GL, FC, MF, CP, VV, FT, NP, GV, AP, RS, FZ, AB, ES, ST, RC, MM, RP, NN No competing interests declared

Figures

Figure 1.
Figure 1.. Gene expression analysis in trabecular bone samples.
(A) SOST mRNA levels resulted higher in type 2 diabetes (T2D) subjects versus non-diabetic subjects (p<0.0001). (B) DKK-1 mRNA expression level was not different between groups (p=0.2022). (C) LEF-1 mRNA levels resulted lower in T2D subjects versus non-diabetics subjects (p=0.0136). (D) WNT10B mRNA expression level was lower in T2D subjects versus non-diabetic subjects (p=0.0302). (E) WNT5A mRNA resulted higher in T2D subjects versus non-diabetics subjects (p=0.0232). (F) COL1A1 mRNA levels resulted lower in T2D subjects versus non-diabetic subjects (p=0.0482). (G) GSK3B mRNA levels resulted higher in T2D subjects versus non-diabetic subjects (p=0.0456). (H–J) AXIN2, BETA-CATENIN, SFRP5 mRNA levels were not different between groups (p=0.2296, p=0.3073, p=0.1390). Data are expressed as fold changes over beta-actin. Medians and interquartile ranges, differences between non-diabetics and T2D subjects were analyzed using Mann-Whitney test.
Figure 2.
Figure 2.. Relationship between advanced glycation end-products (AGEs) (µg quinine/g collagen) bone content and mRNA level of the Wnt signaling key genes in type 2 diabetes (T2D) and non-diabetic subjects.
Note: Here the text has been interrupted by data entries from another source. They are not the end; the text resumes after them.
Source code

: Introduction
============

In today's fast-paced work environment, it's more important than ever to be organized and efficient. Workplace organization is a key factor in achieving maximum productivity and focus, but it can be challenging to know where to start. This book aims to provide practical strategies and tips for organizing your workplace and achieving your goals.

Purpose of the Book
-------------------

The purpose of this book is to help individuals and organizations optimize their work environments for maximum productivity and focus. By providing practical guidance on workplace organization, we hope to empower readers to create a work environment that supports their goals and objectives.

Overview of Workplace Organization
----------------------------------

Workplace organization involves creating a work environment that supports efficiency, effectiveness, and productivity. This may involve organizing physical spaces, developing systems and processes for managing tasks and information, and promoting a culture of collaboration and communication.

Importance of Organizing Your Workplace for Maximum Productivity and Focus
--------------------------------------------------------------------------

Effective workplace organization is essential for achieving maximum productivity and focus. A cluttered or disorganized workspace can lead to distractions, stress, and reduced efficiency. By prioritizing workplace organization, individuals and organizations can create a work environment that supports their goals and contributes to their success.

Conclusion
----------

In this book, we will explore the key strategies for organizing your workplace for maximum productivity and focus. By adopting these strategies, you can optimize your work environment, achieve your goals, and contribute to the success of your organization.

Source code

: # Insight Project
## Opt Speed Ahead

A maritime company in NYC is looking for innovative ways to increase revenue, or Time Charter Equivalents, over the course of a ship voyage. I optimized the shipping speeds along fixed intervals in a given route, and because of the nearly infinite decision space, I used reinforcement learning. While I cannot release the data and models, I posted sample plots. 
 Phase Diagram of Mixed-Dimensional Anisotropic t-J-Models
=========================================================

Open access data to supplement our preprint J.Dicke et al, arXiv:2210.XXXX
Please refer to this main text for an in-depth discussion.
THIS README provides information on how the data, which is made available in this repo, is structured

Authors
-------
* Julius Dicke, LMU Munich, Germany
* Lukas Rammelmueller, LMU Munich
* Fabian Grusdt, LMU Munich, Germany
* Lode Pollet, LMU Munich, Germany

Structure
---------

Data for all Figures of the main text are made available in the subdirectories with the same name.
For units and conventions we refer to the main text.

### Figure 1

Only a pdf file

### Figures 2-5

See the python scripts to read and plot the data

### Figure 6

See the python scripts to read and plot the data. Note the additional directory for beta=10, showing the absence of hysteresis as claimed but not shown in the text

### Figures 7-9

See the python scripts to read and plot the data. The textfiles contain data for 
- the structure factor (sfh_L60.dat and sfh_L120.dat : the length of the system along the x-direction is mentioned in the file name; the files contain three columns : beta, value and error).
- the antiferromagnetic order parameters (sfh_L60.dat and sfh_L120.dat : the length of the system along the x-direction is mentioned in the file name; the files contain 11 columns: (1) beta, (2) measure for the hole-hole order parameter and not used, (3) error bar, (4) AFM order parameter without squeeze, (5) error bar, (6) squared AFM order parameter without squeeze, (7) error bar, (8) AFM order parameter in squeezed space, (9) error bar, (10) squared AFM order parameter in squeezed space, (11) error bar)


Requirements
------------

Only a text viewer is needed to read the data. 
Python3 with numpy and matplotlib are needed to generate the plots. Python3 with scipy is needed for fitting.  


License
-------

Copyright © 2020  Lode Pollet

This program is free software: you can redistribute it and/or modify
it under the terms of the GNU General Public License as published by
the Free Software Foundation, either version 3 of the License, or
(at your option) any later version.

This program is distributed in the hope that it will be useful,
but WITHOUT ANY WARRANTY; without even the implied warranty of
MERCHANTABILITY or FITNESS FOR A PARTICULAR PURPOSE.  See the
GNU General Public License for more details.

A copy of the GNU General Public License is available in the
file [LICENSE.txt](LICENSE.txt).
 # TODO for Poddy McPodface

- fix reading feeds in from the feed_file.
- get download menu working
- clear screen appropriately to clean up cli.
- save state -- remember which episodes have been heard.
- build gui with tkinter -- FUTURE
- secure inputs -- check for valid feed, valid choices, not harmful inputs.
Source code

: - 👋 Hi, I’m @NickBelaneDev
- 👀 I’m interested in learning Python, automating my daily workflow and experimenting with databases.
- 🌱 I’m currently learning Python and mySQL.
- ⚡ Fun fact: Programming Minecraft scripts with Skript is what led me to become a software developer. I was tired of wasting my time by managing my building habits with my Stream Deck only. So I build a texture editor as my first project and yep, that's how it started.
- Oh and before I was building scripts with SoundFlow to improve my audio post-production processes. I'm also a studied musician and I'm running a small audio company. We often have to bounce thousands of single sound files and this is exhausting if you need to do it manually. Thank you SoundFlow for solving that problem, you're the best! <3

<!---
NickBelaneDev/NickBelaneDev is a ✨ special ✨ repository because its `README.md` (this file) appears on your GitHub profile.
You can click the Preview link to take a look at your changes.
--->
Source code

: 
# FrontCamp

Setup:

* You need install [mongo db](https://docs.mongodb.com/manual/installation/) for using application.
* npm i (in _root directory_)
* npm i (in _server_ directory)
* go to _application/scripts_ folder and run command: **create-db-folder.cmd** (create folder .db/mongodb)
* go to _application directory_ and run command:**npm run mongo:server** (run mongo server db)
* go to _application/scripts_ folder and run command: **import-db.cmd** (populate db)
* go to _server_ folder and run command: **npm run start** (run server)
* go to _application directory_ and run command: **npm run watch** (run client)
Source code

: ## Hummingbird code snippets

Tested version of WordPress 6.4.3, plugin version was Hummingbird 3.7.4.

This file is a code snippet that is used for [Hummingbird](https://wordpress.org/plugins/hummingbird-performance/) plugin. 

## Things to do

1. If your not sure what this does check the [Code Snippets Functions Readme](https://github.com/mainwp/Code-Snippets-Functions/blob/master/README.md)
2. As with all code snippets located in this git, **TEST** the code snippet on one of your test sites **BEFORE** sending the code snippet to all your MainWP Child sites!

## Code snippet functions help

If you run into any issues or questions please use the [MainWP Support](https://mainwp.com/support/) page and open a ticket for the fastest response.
(A) LEF-1 negatively correlated with AGEs (r=−0.7500; p=0.0255). (B) COL1A1 negatively correlated with AGEs (r=−0.9762; p=0.0004). (C) SOST mRNA level expression positively correlated with AGEs (r=0.9231; p<0.0001). (D) WNT5A mRNA expression level positively correlated with AGEs (r=0.6751; p=0.0322). (E) WNT10B mRNA expression level was not correlated with AGEs (r=−0.4883; p=0.1938). (F) DKK1 mRNA expression level was not correlated with AGEs (r=0.0476; p=0.9349). (G) GSK3B mRNA expression level was positively correlated with AGEs (r=0.7500; p=0.0255). (H) SFRP5 mRNA expression level was positively correlated with AGEs (r=0.7167; p=0.0369). (I) AXIN2 and (J) SFRP5 mRNA expression levels were not correlated with AGEs (r=0.5500, p=0.1328; r=0.2167, p=0.5809). Data were analyzed using nonparametric Spearman correlation analysis and r represents the correlation coefficient.
Figure 3.
Figure 3.. Relationship between fasting glucose levels (mg/dl) and disease duration with SOST and WNT5A mRNA levels.
(A) SOST positively correlated with fasting glucose levels (r=0.4846; p=0.0043). (B) SOST positively correlated with disease duration (r=0.7107; p=0.0174). (C) WNT5A positively correlated with fasting glucose levels (r=0.5589; p=0.0037). (D) GSK3B positively correlated with fasting glucose levels (r=0.4901; p=0.0051). Data were analyzed using nonparametric Spearman correlation analysis and r represents the correlation coefficient.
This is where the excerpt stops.